Thursday, January 26, 2012

Text-to-Audio on my Mac

I recently experimented a little with creating speech from a given text.

First of all I had not known that this functionality existed on my Mac. A little web search discovered a number of pages explaining the functionality but for the sake of the reader (and maybe even more my own's sake not having to remember all this stuff) I'll describe it here.

There are two applications involved:
  1. TextEdit where you write the text to be converted to speech
  2. Automator which will do the conversion
So in the first step open TextEdit (Finder->Applications->TextEdit) and write some text which you would like to hear.
Then you need to start Automator (Finder->Applications->Automator).
  • In the first window choose the workflow Text .
  • Change the field Get content from and select TextEdit
  • Click the Choose button
  • In the lefthand column under Library click Text and in the next column double click Text to Audio File.
  • In the Text to Audio File frame you can choose a voice by selecting an entry in System Voice: I pick Alex.
  • Choose a filename (it will be saved in aiff format) and a location where to store the result.
  • Click the Run button in the upper righthand corner of Automator.
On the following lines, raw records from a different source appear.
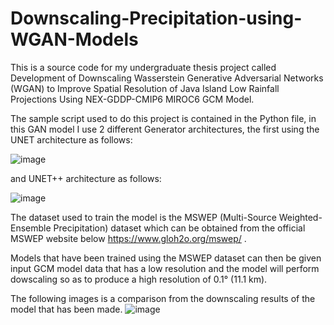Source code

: # Downscaling-Precipitation-using-WGAN-Models
This is a source code for my undergraduate thesis project called Development of Downscaling Wasserstein Generative Adversarial  Networks (WGAN) to Improve Spatial Resolution of Java Island Low  Rainfall Projections Using NEX-GDDP-CMIP6 MIROC6 GCM Model.

The sample script used to do this project is contained in the Python file, in this GAN model I use 2 different Generator architectures, the first using the UNET architecture as follows:

![image](https://github.com/user-attachments/assets/7194704d-f85e-45a2-a4da-60d9179a795b)

and UNET++ architecture as follows:

![image](https://github.com/user-attachments/assets/195930e4-456e-468e-8c63-cbc8ba30e66a)

The dataset used to train the model is the MSWEP (Multi-Source Weighted-Ensemble Precipitation) dataset which can be obtained from the official MSWEP website below https://www.gloh2o.org/mswep/ .

Models that have been trained using the MSWEP dataset can then be given input GCM model data that has a low resolution and the model will perform dowscaling so as to produce a high resolution of 0.1° (11.1 km).

The following images is a comparison from the downscaling results of the model that has been made.
![image](https://github.com/user-attachments/assets/1e72af3b-a74a-4e27-83b5-352edca2b252)


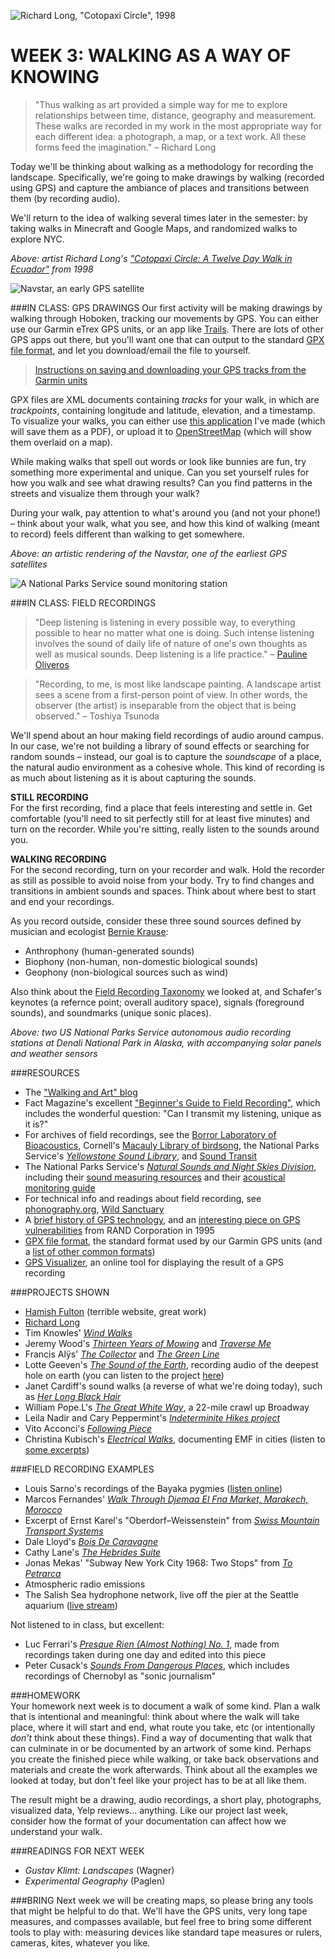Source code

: ![Richard Long, "Cotopaxi Circle", 1998](https://raw.githubusercontent.com/jeffThompson/TechnologyAndTheLandscape/master/Images/Week03/RichardLong_CotopaxiCircle-ATwelveDayWalkInEcuador_1998.jpg)

WEEK 3: WALKING AS A WAY OF KNOWING
====

> "Thus walking as art provided a simple way for me to explore relationships between time, distance, geography and measurement. These walks are recorded in my work in the most appropriate way for each different idea: a photograph, a map, or a text work. All these forms feed the imagination." – Richard Long

Today we'll be thinking about walking as a methodology for recording the landscape. Specifically, we're going to make drawings by walking (recorded using GPS) and capture the ambiance of places and transitions between them (by recording audio).

We'll return to the idea of walking several times later in the semester: by taking walks in Minecraft and Google Maps, and randomized walks to explore NYC.

*Above: artist Richard Long's ["Cotopaxi Circle: A Twelve Day Walk in Ecuador"](http://www.richardlong.org/Sculptures/2011sculpupgrades/cotopaxi.html) from 1998*

![Navstar, an early GPS satellite](https://raw.githubusercontent.com/jeffThompson/TechnologyAndTheLandscape/master/Images/Week03/Navstar2F_EarlyGPSSatellite.jpg)

###IN CLASS: GPS DRAWINGS
Our first activity will be making drawings by walking through Hoboken, tracking our movements by GPS. You can either use our Garmin eTrex GPS units, or an app like [Trails](https://trails.io/en). There are lots of other GPS apps out there, but you'll want one that can output to the standard [GPX file format](https://en.wikipedia.org/wiki/GPS_Exchange_Format), and let you download/email the file to yourself.

> [Instructions on saving and downloading your GPS tracks from the Garmin units](https://github.com/jeffThompson/TechnologyAndTheLandscape/blob/master/Resources/RecordingAndExtractingGPSTracks.md)

GPX files are XML documents containing *tracks* for your walk, in which are *trackpoints*, containing longitude and latitude, elevation, and a timestamp. To visualize your walks, you can either use [this application](https://github.com/jeffThompson/TechnologyAndTheLandscape/tree/master/Resources/VisualizeGPX) I've made (which will save them as a PDF), or upload it to [OpenStreetMap](http://wiki.openstreetmap.org/wiki/Upload_GPS_tracks) (which will show them overlaid on a map).

While making walks that spell out words or look like bunnies are fun, try something more experimental and unique. Can you set yourself rules for how you walk and see what drawing results? Can you find patterns in the streets and visualize them through your walk?

During your walk, pay attention to what's around you (and not your phone!) – think about your walk, what you see, and how this kind of walking (meant to record) feels different than walking to get somewhere.

*Above: an artistic rendering of the Navstar, one of the earliest GPS satellites*

![A National Parks Service sound monitoring station](https://raw.githubusercontent.com/jeffThompson/TechnologyAndTheLandscape/master/Images/Week03/SoundMonitoringInDenaliPark_WinterAndSummer.jpg)

###IN CLASS: FIELD RECORDINGS
> "Deep listening is listening in every possible way, to everything possible to hear no matter what one is doing. Such intense listening involves the sound of daily life of nature of one's own thoughts as well as musical sounds. Deep listening is a life practice." – [Pauline Oliveros](http://www.arts.rpi.edu/pl/faculty-staff/pauline-oliveros)

> "Recording, to me, is most like landscape painting. A landscape artist sees a scene from a first-person point of view. In other words, the observer (the artist) is inseparable from the object that is being observed." – Toshiya Tsunoda

We'll spend about an hour making field recordings of audio around campus. In our case, we're not building a library of sound effects or searching for random sounds – instead, our goal is to capture the *soundscape* of a place, the natural audio environment as a cohesive whole. This kind of recording is as much about listening as it is about capturing the sounds.

**STILL RECORDING**  
For the first recording, find a place that feels interesting and settle in. Get comfortable (you'll need to sit perfectly still for at least five minutes) and turn on the recorder. While you're sitting, really listen to the sounds around you.

**WALKING RECORDING**  
For the second recording, turn on your recorder and walk. Hold the recorder as still as possible to avoid noise from your body. Try to find changes and transitions in ambient sounds and spaces. Think about where best to start and end your recordings.

As you record outside, consider these three sound sources defined by musician and ecologist [Bernie Krause](https://en.wikipedia.org/wiki/Bernie_Krause):  

* Anthrophony (human-generated sounds)  
* Biophony (non-human, non-domestic biological sounds)  
* Geophony (non-biological sources such as wind)

Also think about the [Field Recording Taxonomy](https://raw.githubusercontent.com/jeffThompson/TechnologyAndTheLandscape/master/Images/Week03/FieldRecordingTaxonomy.gif) we looked at, and Schafer's keynotes (a refernce point; overall auditory space), signals (foreground sounds), and soundmarks (unique sonic places).

*Above: two US National Parks Service autonomous audio recording stations at Denali National Park in Alaska, with accompanying solar panels and weather sensors*

###RESOURCES  
* The ["Walking and Art" blog](https://walkart.wordpress.com)  
* Fact Magazine's excellent ["Beginner's Guide to Field Recording"](http://www.factmag.com/2014/11/18/a-beginners-guide-to-field-recording), which includes the wonderful question: "Can I transmit my listening, unique as it is?"  
* For archives of field recordings, see the [Borror Laboratory of Bioacoustics](https://blb.osu.edu/archive), Cornell's [Macauly Library of birdsong](http://macaulaylibrary.org), the National Parks Service's [*Yellowstone Sound Library*](https://www.nps.gov/yell/learn/photosmultimedia/soundlibrary.htm), and [Sound Transit](http://archive.turbulence.org/soundtransit/index.html)  
* The National Parks Service's [*Natural Sounds and Night Skies Division*](https://www.nps.gov/orgs/1050/index.htm), including their [sound measuring resources](https://www.nps.gov/subjects/sound/measure.htm) and their [acoustical monitoring guide](https://www.nps.gov/subjects/sound/upload/NSNSDTrainingManual.pdf)  
* For technical info and readings about field recording, see [phonography.org](http://www.phonography.org), [Wild Sanctuary](http://www.wildsanctuary.com)  
* A [brief history of GPS technology](http://www.pcworld.com/article/2000276/a-brief-history-of-gps.html), and an [interesting piece on GPS vulnerabilities](http://www.rand.org/pubs/monograph_reports/MR614.html) from RAND Corporation in 1995
* [GPX file format](https://en.wikipedia.org/wiki/GPS_Exchange_Format), the standard format used by our Garmin GPS units (and a [list of other common formats](http://wiki.openstreetmap.org/wiki/List_of_GPS_trace_file_formats))  
* [GPS Visualizer](http://www.gpsvisualizer.com), an online tool for displaying the result of a GPS recording

###PROJECTS SHOWN  
* [Hamish Fulton](http://www.hamish-fulton.com) (terrible website, great work)  
* [Richard Long](http://www.richardlong.org)  
* Tim Knowles' [*Wind Walks*](http://www.timknowles.co.uk/Work/Windwalks/tabid/496/Default.aspx)  
* Jeremy Wood's [*Thirteen Years of Mowing*](http://www.gpsdrawing.com/gallery/experiments/lawn/all.html) and [*Traverse Me*](http://www.gpsdrawing.com/maps/traverse-me.html)  
* Francis Alÿs' [*The Collector*](http://francisalys.com/the-collector) and [*The Green Line*](http://francisalys.com/the-green-line)
* Lotte Geeven's [*The Sound of the Earth*](http://www.geeven.nl/post/67567627667), recording audio of the deepest hole on earth (you can listen to the project [here](https://vimeo.com/80266870))  
* Janet Cardiff's sound walks (a reverse of what we're doing today), such as [*Her Long Black Hair*](http://www.cardiffmiller.com/artworks/walks/longhair.html)  
* William Pope.L's [*The Great White Way*](http://www.brooklynrail.org/2003/06/artseen/white-way), a 22-mile crawl up Broadway  
* Leila Nadir and Cary Peppermint's [*Indeterminite Hikes project*](http://www.ecoarttech.net/project/indeterminate-hike)  
* Vito Acconci's [*Following Piece*](http://www.metmuseum.org/art/collection/search/283737)  
* Christina Kubisch's [*Electrical Walks*](http://www.christinakubisch.de/en/works/electrical_walks), documenting EMF in cities (listen to [some excerpts](https://vimeo.com/54846163))  

###FIELD RECORDING EXAMPLES
* Louis Sarno's recordings of the Bayaka pygmies ([listen online](https://www.youtube.com/watch?v=0TrXTwA0yv8))
* Marcos Fernandes' [*Walk Through Djemaa El Fna Market, Marakech, Morocco*](http://www.phonography.org/audio/porg2/porg2-morocco.mp3)  
* Excerpt of Ernst Karel's "Oberdorf–Weissenstein" from [*Swiss Mountain Transport Systems*](http://www.gruenrekorder.de/?page_id=5552)  
* Dale Lloyd's [*Bois De Caravagne*](http://www.phonography.org/audio/porg3/porg3-caravagne.mp3)  
* Cathy Lane's [*The Hebrides Suite*](http://www.gruenrekorder.de/?page_id=10760)  
* Jonas Mekas' "Subway New York City 1968: Two Stops" from [*To Petrarca*](http://jonasmekasfilms.com/books/index.php?book=to_petrarca)  
* Atmospheric radio emissions  
* The Salish Sea hydrophone network, live off the pier at the Seattle aquarium ([live stream](http://www.orcasound.net))  

Not listened to in class, but excellent:

* Luc Ferrari's [*Presque Rien (Almost Nothing) No. 1*](http://ears2.dmu.ac.uk/learning-object/almost-nothing-presque-rien-no-1-by-luc-ferrari), made from recordings taken during one day and edited into this piece  
* Peter Cusack's [*Sounds From Dangerous Places*](http://sounds-from-dangerous-places.org/chernobyl.html), which includes recordings of Chernobyl as "sonic journalism"  

###HOMEWORK  
Your homework next week is to document a walk of some kind. Plan a walk that is intentional and meaningful: think about where the walk will take place, where it will start and end, what route you take, etc (or intentionally *don't* think about these things). Find a way of documenting that walk that can culminate in or be documented by an artwork of some kind. Perhaps you create the finished piece while walking, or take back observations and materials and create the work afterwards. Think about all the examples we looked at today, but don't feel like your project has to be at all like them.

The result might be a drawing, audio recordings, a short play, photographs, visualized data, Yelp reviews... anything. Like our project last week, consider how the format of your documentation can affect how we understand your walk.

###READINGS FOR NEXT WEEK  
* *Gustav Klimt: Landscapes* (Wagner)  
* *Experimental Geography* (Paglen)  

###BRING 
Next week we will be creating maps, so please bring any tools that might be helpful to do that. We'll have the GPS units, very long tape measures, and compasses available, but feel free to bring some different tools to play with: measuring devices like standard tape measures or rulers, cameras, kites, whatever you like.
Now your text should get transformed into speech and a file containing the output will be created.
  • Click the Results button in the Text to Audio File frame. Listen to result by double clicking on the file icon.
The recipe above works fine if you do text to speech translation once in a while.

Regular task:
If you do it regularily you can create an Automator workflow and reuse it whenever needed. Simply do a 'Save As...' and save this workflow under a recognizablee name. Note that it will always use the same output filename and location and this overwrites previous audio files.

More voices:
You can also download and install other voices if you're not happy with the standard ones. Good ones possibly need to be paid for, some sites offer trials e.g. InfoVox from Assistiveware.

Speech control:
You can insert certain control elements into the text to better control the speech like volume changes of certain words, extra pauses etc. I have been using the silence element e.g. a pause of 5 seconds can be achieved with [[slnc 5000]]
Here is a comprehensive list of speech commands from Apple (the page seems to be deprecated but the commands still work).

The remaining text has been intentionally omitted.